Be Wary of Fake Websites
“One tactic scammers use is creating fraudulent sites that impersonate legitimate hotel and airline websites to confuse victims,” explains Kevin Roundy, Researcher and Senior Technical Director for Norton. “Another trick is creating fake sites for travel companies that don’t exist. The end goal is for scammers to get your credit card information, which they can use to drain your account and steal your money.”
Ally Armeson, Program Director at Cybercrime Support Network, adds that “scammers exploit the trust travelers place on established travel brands and the desire for discounted travel, making it important for users to exercise caution and verify the legitimacy of websites before making any payments.” She warns that scammers are making websites as legitimate as possible, but they move quickly and may make errors. “If a website has a strange layout or doesn’t have contact information, it’s most likely fraudulent,” she says.
To avoid falling victim to a fake travel website, check the URLs for misspellings of the brand name. A secure website should also have “https” in the beginning of the URL. A padlock icon and “https” can help you identify if the website has a security certificate (SSL).
“You shouldn’t rely on these as the only way to verify a legitimate website because scammers have started using SSL certificates to make their websites look more real,” says Armeson. “However, they will let you know that the connection between your browser and the website server is encrypted, preventing others from intercepting your communication.”
Your best bet? According to Roundy is to try installing a VPN with an ad-blocker to block pop-up ads and other suspicious websites.
Don’t Fall for Free Vacations
An old trick in the scamming book is the promise of free prizes. You get a call about a free vacation you have won, but you need to pay a “small fee” or “taxes” to claim it. You make this payment and you lose your money. Armeson says that legitimate travel companies don’t typically contact customers out of the blue, so don’t entertain any unsolicited emails, calls, or messages for seemingly amazing deals.
When in doubt, ask for details. What is the cruise ship company? What resort has been booked? How exactly did you win this prize? If the person on the other end of the call can’t answer basic questions about the free trip or if they try to rush you into making a decision, don’t fall for it—it’s a trap.
The Federal Trade Commission (FTC) advises against paying for bookings with wire transfers, gift cards, or cryptocurrency. Be wary of paying via any of these methods, as once the money is collected, it’s nearly impossible to get it back. Paying with a credit card has the possibility of you recovering your money by raising a dispute with your card provider.
Careful With Fake Rental Listings
You can be tricked by rental or hotel listings only to arrive at the location to see that the property doesn’t exist or it doesn’t match the description or photos. Then there is the multiple listings scam, where the same listing is rented out to different people at different price points. The highest bidder gets it, while others are left stranded.
Go with your gut. If the prices are surprisingly low compared to competitors, double-check. If there is no contact information on the website (address, contact number) or if there are no negative reviews, it’s likely a scam.

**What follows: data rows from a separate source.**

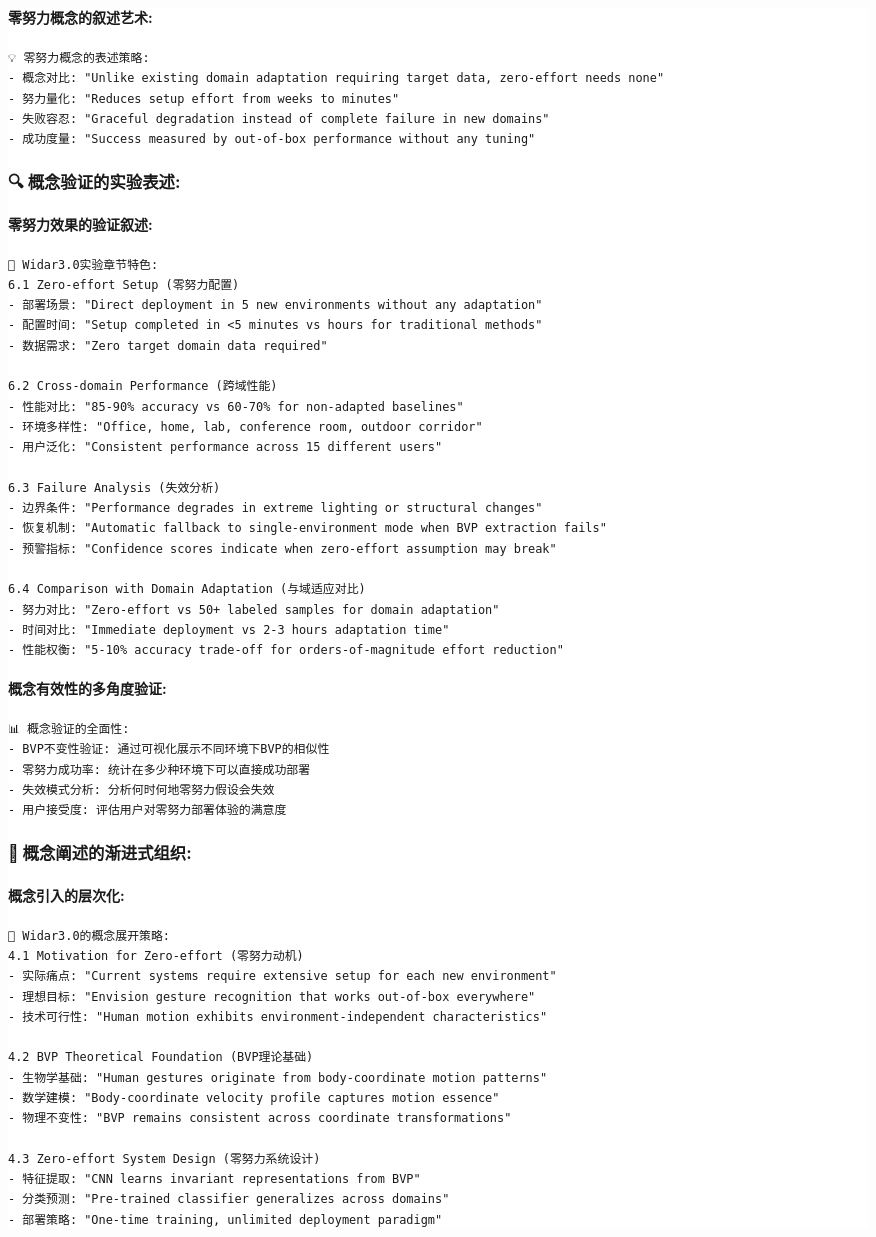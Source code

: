 #### **零努力概念的叙述艺术:**
```
💡 零努力概念的表述策略:
- 概念对比: "Unlike existing domain adaptation requiring target data, zero-effort needs none"
- 努力量化: "Reduces setup effort from weeks to minutes"
- 失败容忍: "Graceful degradation instead of complete failure in new domains"
- 成功度量: "Success measured by out-of-box performance without any tuning"
```

### **🔍 概念验证的实验表述:**

#### **零努力效果的验证叙述:**
```
🔬 Widar3.0实验章节特色:
6.1 Zero-effort Setup (零努力配置)
- 部署场景: "Direct deployment in 5 new environments without any adaptation"
- 配置时间: "Setup completed in <5 minutes vs hours for traditional methods"
- 数据需求: "Zero target domain data required"

6.2 Cross-domain Performance (跨域性能)
- 性能对比: "85-90% accuracy vs 60-70% for non-adapted baselines"
- 环境多样性: "Office, home, lab, conference room, outdoor corridor"
- 用户泛化: "Consistent performance across 15 different users"

6.3 Failure Analysis (失效分析)
- 边界条件: "Performance degrades in extreme lighting or structural changes"
- 恢复机制: "Automatic fallback to single-environment mode when BVP extraction fails"
- 预警指标: "Confidence scores indicate when zero-effort assumption may break"

6.4 Comparison with Domain Adaptation (与域适应对比)
- 努力对比: "Zero-effort vs 50+ labeled samples for domain adaptation"
- 时间对比: "Immediate deployment vs 2-3 hours adaptation time"
- 性能权衡: "5-10% accuracy trade-off for orders-of-magnitude effort reduction"
```

#### **概念有效性的多角度验证:**
```
📊 概念验证的全面性:
- BVP不变性验证: 通过可视化展示不同环境下BVP的相似性
- 零努力成功率: 统计在多少种环境下可以直接成功部署
- 失效模式分析: 分析何时何地零努力假设会失效
- 用户接受度: 评估用户对零努力部署体验的满意度
```

### **🎨 概念阐述的渐进式组织:**

#### **概念引入的层次化:**
```
🔗 Widar3.0的概念展开策略:
4.1 Motivation for Zero-effort (零努力动机)
- 实际痛点: "Current systems require extensive setup for each new environment"
- 理想目标: "Envision gesture recognition that works out-of-box everywhere"
- 技术可行性: "Human motion exhibits environment-independent characteristics"

4.2 BVP Theoretical Foundation (BVP理论基础)
- 生物学基础: "Human gestures originate from body-coordinate motion patterns"
- 数学建模: "Body-coordinate velocity profile captures motion essence"
- 物理不变性: "BVP remains consistent across coordinate transformations"

4.3 Zero-effort System Design (零努力系统设计)
- 特征提取: "CNN learns invariant representations from BVP"
- 分类预测: "Pre-trained classifier generalizes across domains"
- 部署策略: "One-time training, unlimited deployment paradigm"
```
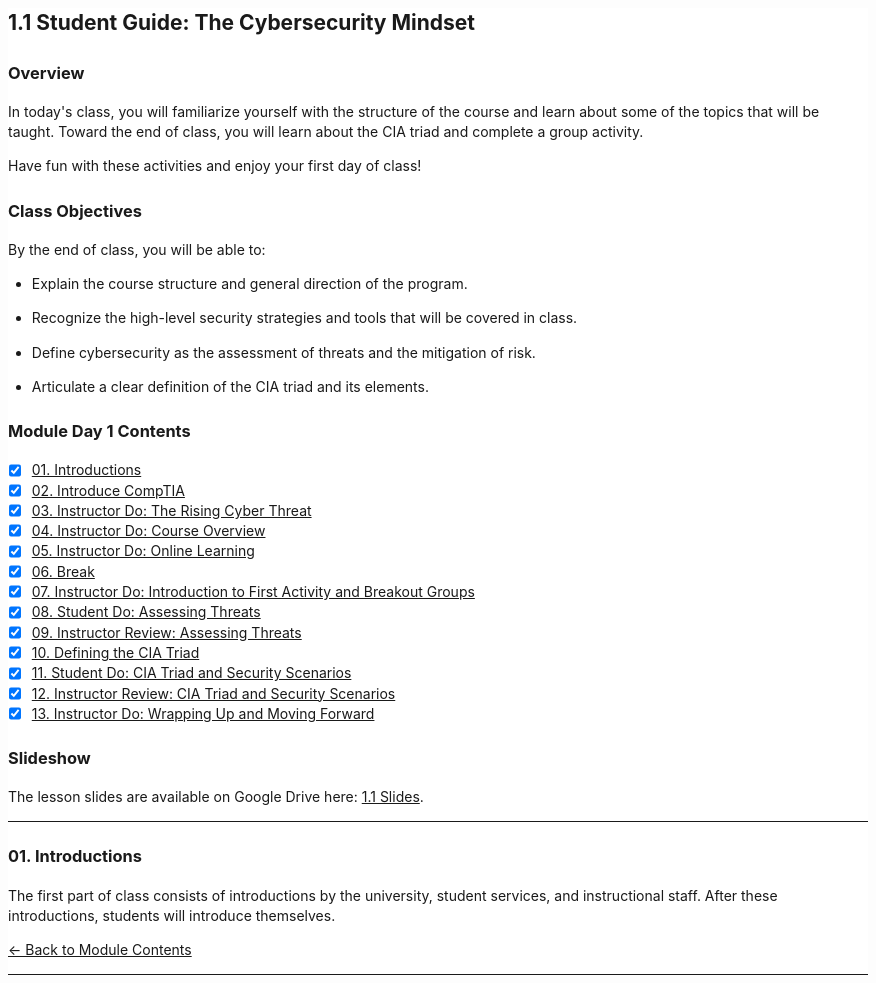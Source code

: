 ## 1.1 Student Guide: The Cybersecurity Mindset

### Overview

In today's class, you will familiarize yourself with the structure of the course and learn about some of the topics that will be taught. Toward the end of class, you will learn about the CIA triad and complete a group activity. 

Have fun with these activities and enjoy your first day of class!

### Class Objectives

By the end of class, you will be able to: 

- Explain the course structure and general direction of the program.

- Recognize the high-level security strategies and tools that will be covered in class.

- Define cybersecurity as the assessment of threats and the mitigation of risk.

- Articulate a clear definition of the CIA triad and its elements.

### Module Day 1 Contents

- [x] [01. Introductions](#01-introductions)
- [x] [02. Introduce CompTIA](#02-introduce-comptia)
- [x] [03. Instructor Do: The Rising Cyber Threat](#03-the-rising-cyber-threat)
- [x] [04. Instructor Do: Course Overview](#04-course-overview)
- [x] [05. Instructor Do: Online Learning](#05-online-learning)
- [x] [06. Break](#06-break)
- [x] [07. Instructor Do: Introduction to First Activity and Breakout Groups](#07-introduction-to-first-activity-and-breakout-groups)
- [x] [08. Student Do: Assessing Threats](#08-activity-assessing-threats)
- [x] [09. Instructor Review: Assessing Threats](#09-instructor-review-assessing-threats)
- [x] [10. Defining the CIA Triad](#10-defining-the-cia-triad)
- [x] [11. Student Do: CIA Triad and Security Scenarios](#11-activity-cia-triad-and-security-scenarios)
- [x] [12. Instructor Review: CIA Triad and Security Scenarios](#12-instructor-review-cia-triad-and-security-scenarios)
- [x] [13. Instructor Do: Wrapping Up and Moving Forward](#13-wrapping-up-and-moving-forward)

### Slideshow 

The lesson slides are available on Google Drive here: [1.1 Slides](https://docs.google.com/presentation/d/1-9xkWXDfKSQ69jcV8gquziEiJba6yQ2JU3jGEFDynao/edit?usp=sharing).

---

### 01. Introductions

The first part of class consists of introductions by the university, student services, and instructional staff. After these introductions, students will introduce themselves. 

[<- Back to Module Contents](#module-day-1-contents)

---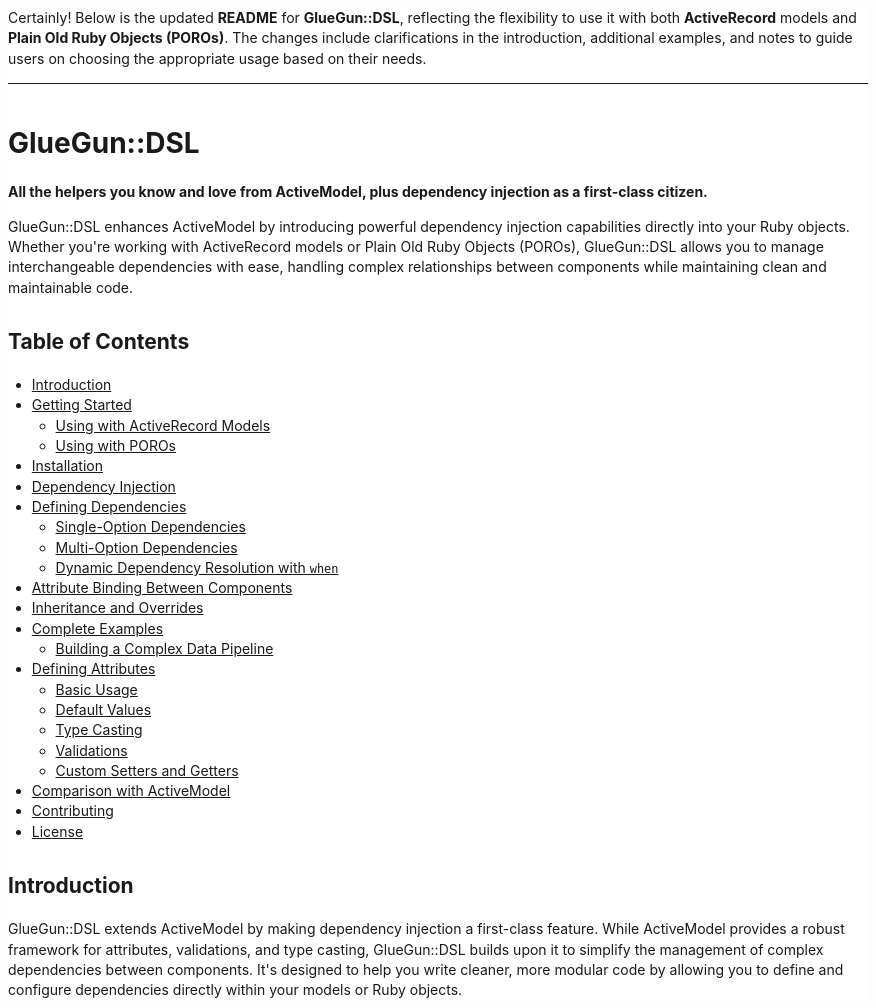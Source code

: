Certainly! Below is the updated **README** for **GlueGun::DSL**, reflecting the flexibility to use it with both **ActiveRecord** models and **Plain Old Ruby Objects (POROs)**. The changes include clarifications in the introduction, additional examples, and notes to guide users on choosing the appropriate usage based on their needs.

---

# GlueGun::DSL

**All the helpers you know and love from ActiveModel, plus dependency injection as a first-class citizen.**

GlueGun::DSL enhances ActiveModel by introducing powerful dependency injection capabilities directly into your Ruby objects. Whether you're working with ActiveRecord models or Plain Old Ruby Objects (POROs), GlueGun::DSL allows you to manage interchangeable dependencies with ease, handling complex relationships between components while maintaining clean and maintainable code.

## Table of Contents

- [Introduction](#introduction)
- [Getting Started](#getting-started)
  - [Using with ActiveRecord Models](#using-with-activerecord-models)
  - [Using with POROs](#using-with-poros)
- [Installation](#installation)
- [Dependency Injection](#dependency-injection)
- [Defining Dependencies](#defining-dependencies)
  - [Single-Option Dependencies](#single-option-dependencies)
  - [Multi-Option Dependencies](#multi-option-dependencies)
  - [Dynamic Dependency Resolution with `when`](#dynamic-dependency-resolution-with-when)
- [Attribute Binding Between Components](#attribute-binding-between-components)
- [Inheritance and Overrides](#inheritance-and-overrides)
- [Complete Examples](#complete-examples)
  - [Building a Complex Data Pipeline](#building-a-complex-data-pipeline)
- [Defining Attributes](#defining-attributes)
  - [Basic Usage](#basic-usage)
  - [Default Values](#default-values)
  - [Type Casting](#type-casting)
  - [Validations](#validations)
  - [Custom Setters and Getters](#custom-setters-and-getters)
- [Comparison with ActiveModel](#comparison-with-activemodel)
- [Contributing](#contributing)
- [License](#license)

## Introduction

GlueGun::DSL extends ActiveModel by making dependency injection a first-class feature. While ActiveModel provides a robust framework for attributes, validations, and type casting, GlueGun::DSL builds upon it to simplify the management of complex dependencies between components. It's designed to help you write cleaner, more modular code by allowing you to define and configure dependencies directly within your models or Ruby objects.
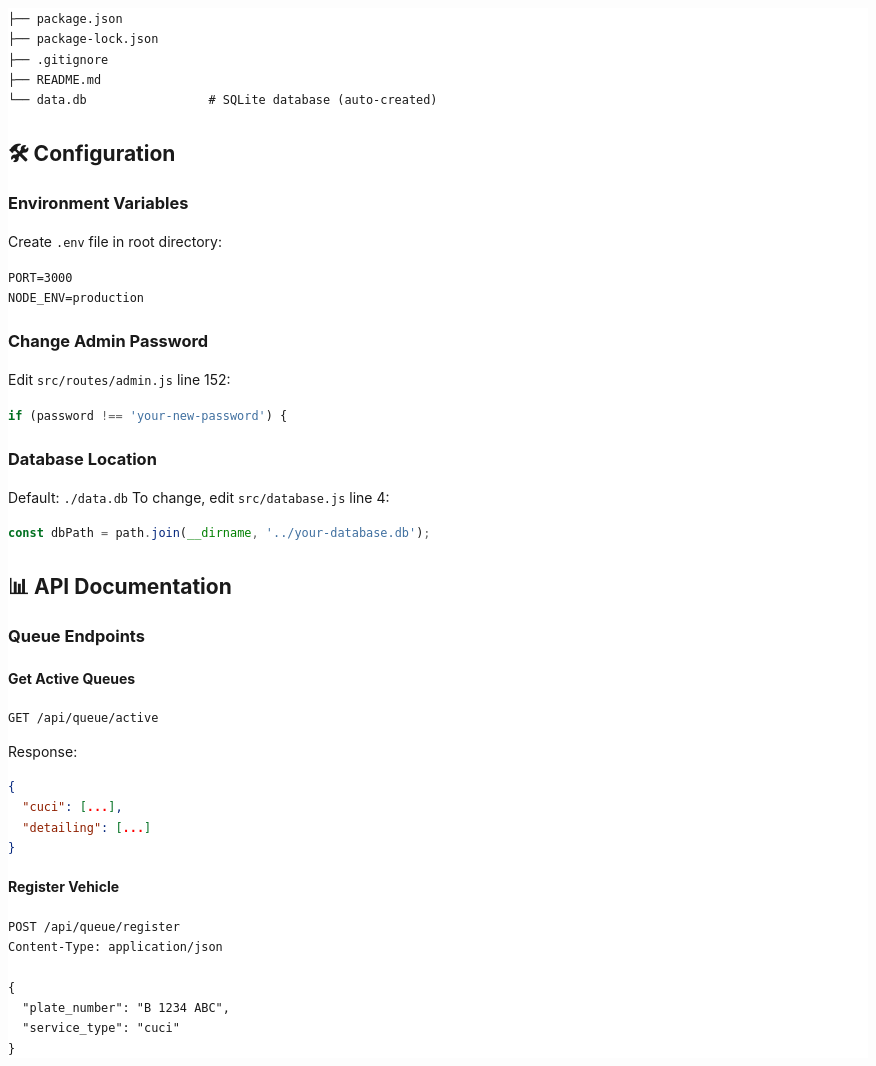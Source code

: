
 ```
├── package.json
├── package-lock.json
├── .gitignore
├── README.md
└── data.db                 # SQLite database (auto-created)
```

## 🛠️ Configuration

### Environment Variables
Create `.env` file in root directory:

```env
PORT=3000
NODE_ENV=production
```

### Change Admin Password
Edit `src/routes/admin.js` line 152:
```javascript
if (password !== 'your-new-password') {
```

### Database Location
Default: `./data.db`
To change, edit `src/database.js` line 4:
```javascript
const dbPath = path.join(__dirname, '../your-database.db');
```

## 📊 API Documentation

### Queue Endpoints

#### Get Active Queues
```http
GET /api/queue/active
```
Response:
```json
{
  "cuci": [...],
  "detailing": [...]
}
```

#### Register Vehicle
```http
POST /api/queue/register
Content-Type: application/json

{
  "plate_number": "B 1234 ABC",
  "service_type": "cuci"
}
```
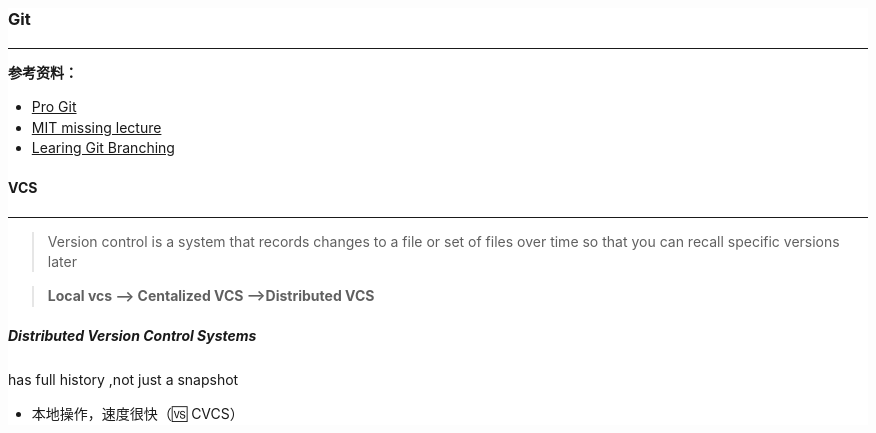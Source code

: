 ### Git

---

**参考资料：**

* [Pro Git](https://git-scm.com/book/en/v2)
* [MIT missing lecture](https://missing.csail.mit.edu/2020/version-control/)
* [Learing Git Branching](https://learngitbranching.js.org/?locale=en_US)



#### VCS

---

> Version control is a system that records changes to a file or set of files over time so that you can recall specific versions later

> **Local vcs --> Centalized VCS -->Distributed VCS**

##### Distributed Version Control Systems

has full history ,not just a snapshot

- 本地操作，速度很快（🆚 CVCS）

“Pay attention to how the host is communicating,” advises Roundy. “Take caution if the messages contain typos and odd sentence structures and if the host is slow to respond. Additionally, watch out for pressure tactics from the host, such as them insisting the listing is in high demand and pressuring you to book and pay quickly. This tactic flusters vacationers and can lead to booking a property without having time to think things through and consider any red flags.”
Another way scammers are pulling off cons is by impersonating representatives from your hotel, airline, or car rental. “Typically, they will suggest a problem with your reservation, such as an invalid payment or an overbooking, and persuade you to disclose your personal and financial information under the guise of correcting the issue,” Armeson warns.
Instead, book with trusted websites, and if you get a call about booking problems, get in touch with them through verified customer support numbers.
How to Report Scams
It can be embarrassing to admit to falling victim to a scam. But remember that digital travel scams are sophisticated and difficult to detect. Anyone can fall prey to them. So remember, if you were conned, it’s not your fault.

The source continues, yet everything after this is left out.